We grounded our exploration in our work with the Olimpias, an artists’ collective founded by mental-health–system survivors in Wales in 1996, with Petra as artistic director. The collective creates collaborative, research-focused environments open to people with physical, emotional, sensory and cognitive differences and their allies, exploring pride and pain, attention, and the transformative power of touch. The Olimpias is disability led, and nondisabled allies are always welcome. Stephanie has been an associate of the collective since 2014, the year we met and fell in love. Since then, we have co-led the Asylum Project.
Each day during the workshop, we met for two sessions, at two different sites, divided by a lunch break. On the following Monday night, we gave a performance at Judson Church.
Petra: The Dérive
Our core method of engagement goes back to Situationist practice: every day, in some form, we played in the realm of the dérive, or drifting. The original European avant-garde movement of Situationist International (SI) began in 1957, when the Situationists engaged in what Claire Doherty describes in Contemporary Art: From Studio to Situation as “artistic practices for which the ‘situation’ or ‘context’ is often the starting point.” Given what I’ve read of Guy Debord, cofounder of SI, I am not sure that I would have wanted to play on their playground, or that I would have been allowed onto it, as a first-gen-university-going, disabled, white woman of size, grounded in disability-culture values. Critics including Simone Hancox have accused the early movement of elitism and authoritarianism. Sensitivities to power differentials and their effect on space engagement are core to Olimpias actions, so we take note of anything that feels too easy in our work with historic forms.
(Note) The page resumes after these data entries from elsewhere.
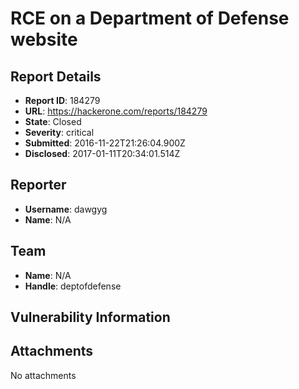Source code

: # RCE on a Department of Defense website

## Report Details
- **Report ID**: 184279
- **URL**: https://hackerone.com/reports/184279
- **State**: Closed
- **Severity**: critical
- **Submitted**: 2016-11-22T21:26:04.900Z
- **Disclosed**: 2017-01-11T20:34:01.514Z

## Reporter
- **Username**: dawgyg
- **Name**: N/A

## Team
- **Name**: N/A
- **Handle**: deptofdefense

## Vulnerability Information


## Attachments
No attachments
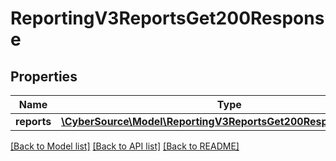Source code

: # ReportingV3ReportsGet200Response

## Properties
Name | Type | Description | Notes
------------ | ------------- | ------------- | -------------
**reports** | [**\CyberSource\Model\ReportingV3ReportsGet200ResponseReports[]**](ReportingV3ReportsGet200ResponseReports.md) |  | [optional] 

[[Back to Model list]](../README.md#documentation-for-models) [[Back to API list]](../README.md#documentation-for-api-endpoints) [[Back to README]](../README.md)


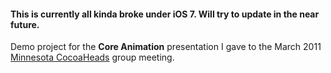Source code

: #### This is currently all kinda broke under iOS 7.  Will try to update in the near future.

Demo project for the **Core Animation** presentation I gave to the March 2011 [Minnesota CocoaHeads](http://www.cocoaheadsmn.org/) group meeting.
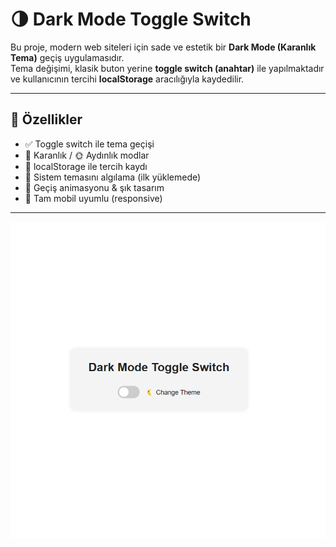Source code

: # 🌗 Dark Mode Toggle Switch

Bu proje, modern web siteleri için sade ve estetik bir **Dark Mode (Karanlık Tema)** geçiş uygulamasıdır.  
Tema değişimi, klasik buton yerine **toggle switch (anahtar)** ile yapılmaktadır ve kullanıcının tercihi **localStorage** aracılığıyla kaydedilir.

---

## 🎯 Özellikler

- ✅ Toggle switch ile tema geçişi
- 🌙 Karanlık / 🌞 Aydınlık modlar
- 💾 localStorage ile tercih kaydı
- 🧠 Sistem temasını algılama (ilk yüklemede)
- 🎨 Geçiş animasyonu & şık tasarım
- 📱 Tam mobil uyumlu (responsive)

---

![Ekran Görüntüsü](darkModeToggleSwitch.png)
In 1958, Debord wrote in his “Théorie de la Dérive,” translated by Ken Knabb, that the dérive “is a technique of rapid passage through varied ambiances,” which involves the dropping of “usual motives for movement.” In our dérives during the New York workshop, we stumbled, arrested our ambles, and got stopped in multiple ways. Our arresting influences included the pattern arrangements of orange plastic safety-fences that kept spaces separate; danger zones of rubble; and the lines concrete markers make in space. For dancers, the “usual motives for movement” are already suspended. The line between dérive and improvisational impulse frayed easily as we fell into Debord’s second description of the dérive as it engages space: “Dérives involve playful-constructive behavior and awareness of psychogeographical effects, and are thus quite different from the classic notions of journey or stroll.”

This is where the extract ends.